## What the task requires
Report every line below that carries the word "flat".

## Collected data
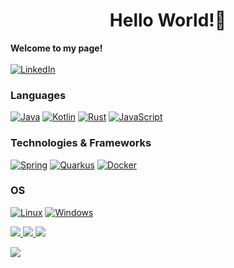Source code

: <h1 align="center">Hello World!👋</h1>

<p align="left">
    <b>Welcome to my page!</b><br><br>
    <a href="https://www.linkedin.com/in/leonardo-golfeto-a863b6186/">
        <img src="https://img.shields.io/badge/LinkedIn-blue?style=flat-square&logo=linkedin" alt="LinkedIn">
    </a>
</p>

### Languages
[![Java](https://img.shields.io/badge/java-black?style=for-the-badge&logo=openjdk)](https://github.com/leonardogolfeto)
[![Kotlin](https://img.shields.io/badge/kotlin-black?style=for-the-badge&logo=kotlin)](https://github.com/leonardogolfeto)
[![Rust](https://img.shields.io/badge/rust-black?style=for-the-badge&logo=rust)](https://github.com/leonardogolfeto)
[![JavaScript](https://img.shields.io/badge/javascript-black?style=for-the-badge&logo=javascript)](https://github.com/leonardogolfeto)


### Technologies & Frameworks
[![Spring](https://img.shields.io/badge/spring-black?style=for-the-badge&logo=spring)](https://github.com/leonardogolfeto)
[![Quarkus](https://img.shields.io/badge/quarkus-black?style=for-the-badge&logo=quarkus)](https://github.com/leonardogolfeto)
[![Docker](https://img.shields.io/badge/docker-black?style=for-the-badge&logo=docker)](https://github.com/leonardogolfeto)

### OS
[![Linux](https://img.shields.io/badge/linux-black?style=for-the-badge&logo=Linux)](https://github.com/leonardogolfeto)
[![Windows](https://img.shields.io/badge/Windows-black?style=for-the-badge&logo=Windows)](https://github.com/leonardogolfeto)

<p align="left">
  <a href="https://github.com/leogolfeto">
    <img src="http://github-profile-summary-cards.vercel.app/api/cards/profile-details?username=leogolfeto&theme=discord_old_blurple" />
  </a>
  <a href="https://github.com/leogolfeto">
    <img src="https://github-readme-streak-stats.herokuapp.com/?user=leogolfeto&hide_border=true&card_width=338&theme=discord_old_blurple" />
  </a>
  <a href="https://github.com/leogolfeto">
    <img src="http://github-profile-summary-cards.vercel.app/api/cards/stats?username=leogolfeto&theme=discord_old_blurple" />
  </a>
</p>

<p align="left">
  <a href="https://github.com/leogolfeto">
    <img src="https://komarev.com/ghpvc/?username=leogolfeto&color=blue&style=flat)" />
  </a>
</p>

## Finished task
        <img src="https://img.shields.io/badge/LinkedIn-blue?style=flat-square&logo=linkedin" alt="LinkedIn">
    <img src="https://komarev.com/ghpvc/?username=leogolfeto&color=blue&style=flat)" />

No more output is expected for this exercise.